Because ancient sources were confined to the Greek language, the fable did not have much currency until the Renaissance. Then it was told in the fable collections of the Neo-Latin poets Gabriele Faerno (1545)[4] and Hieronymus Osius.[5] A French version also appeared at this time in Bernard Salomon's Les Fables d'Esope Phrygien, mises en Ryme Francoise (Lyons 1544). In England there was a Latin version in Francis Barlow's 1687 collection, accompanied by an English verse synopsis by Aphra Behn.

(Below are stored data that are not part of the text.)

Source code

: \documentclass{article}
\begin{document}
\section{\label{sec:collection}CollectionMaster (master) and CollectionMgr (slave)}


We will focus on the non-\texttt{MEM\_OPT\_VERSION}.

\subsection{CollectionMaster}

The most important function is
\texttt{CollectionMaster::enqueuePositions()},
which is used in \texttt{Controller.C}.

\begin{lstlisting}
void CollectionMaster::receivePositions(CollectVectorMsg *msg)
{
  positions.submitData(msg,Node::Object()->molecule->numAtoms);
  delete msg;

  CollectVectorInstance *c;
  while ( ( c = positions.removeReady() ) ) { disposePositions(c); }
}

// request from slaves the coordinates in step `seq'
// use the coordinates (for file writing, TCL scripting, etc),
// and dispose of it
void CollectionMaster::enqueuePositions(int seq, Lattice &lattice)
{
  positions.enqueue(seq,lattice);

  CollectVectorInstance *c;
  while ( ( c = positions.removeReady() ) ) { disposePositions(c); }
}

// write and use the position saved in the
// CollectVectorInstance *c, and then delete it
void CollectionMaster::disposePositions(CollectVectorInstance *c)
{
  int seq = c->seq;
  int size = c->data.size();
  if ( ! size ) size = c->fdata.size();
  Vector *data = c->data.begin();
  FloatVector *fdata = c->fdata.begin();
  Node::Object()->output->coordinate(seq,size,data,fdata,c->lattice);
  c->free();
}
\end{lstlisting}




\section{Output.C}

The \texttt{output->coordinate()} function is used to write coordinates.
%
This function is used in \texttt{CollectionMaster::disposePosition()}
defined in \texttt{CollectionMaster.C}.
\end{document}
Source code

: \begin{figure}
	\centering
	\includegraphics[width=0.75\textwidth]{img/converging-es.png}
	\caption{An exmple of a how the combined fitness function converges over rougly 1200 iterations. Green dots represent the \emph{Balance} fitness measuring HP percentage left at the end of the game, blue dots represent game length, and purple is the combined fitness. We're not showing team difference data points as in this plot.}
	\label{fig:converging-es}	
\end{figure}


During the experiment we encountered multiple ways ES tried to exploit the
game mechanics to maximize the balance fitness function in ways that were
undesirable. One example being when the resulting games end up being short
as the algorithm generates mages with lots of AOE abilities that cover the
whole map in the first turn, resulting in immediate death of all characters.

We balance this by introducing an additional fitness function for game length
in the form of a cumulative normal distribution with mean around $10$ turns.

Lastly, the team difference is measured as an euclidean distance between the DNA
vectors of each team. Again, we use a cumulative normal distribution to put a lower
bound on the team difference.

The story's appearance in La Fontaine's Fables contributed to the fable's growing popularity in Europe. In fact, La Fontaine wrote two and placed them side by side. La Mort et le malheureux (Death and man in misfortune, I.15) is a rewriting of the story in which the main emphasis is placed on the moral to be drawn from the situation. La Mort et le bûcheron (Death and the woodman, I.16) stays closer to the original and is prefaced by a note in which La Fontaine confesses that he was blamed for the freedom of his first version by a contemporary critic and wrote the second by way of comparison.[6]

Artistic interpretations

There have been a number of musical adaptations of La Fontaine's La Mort et le bûcheron, of which the earliest was the two-act musical (folie-vaudeville) by Henri Dupin (1791-1887) and Eugène Scribe in 1815.[7] It was later made a lighthearted section of Francis Poulenc's ballet Les Animaux modèles (1941).[8] There were also settings by Théodore Ymbert and Louis Lacombe (Op.72, 1875). Later interpretations include Vladimir Cosma's as the fourth piece in Eh bien ! Dansez maintenant (2006), in the style of a saraband;[9] and the setting of the Greek text of Aesop's fable for octet and voice by Lefteris Kordis as part of his Aesop Project (2010).[10]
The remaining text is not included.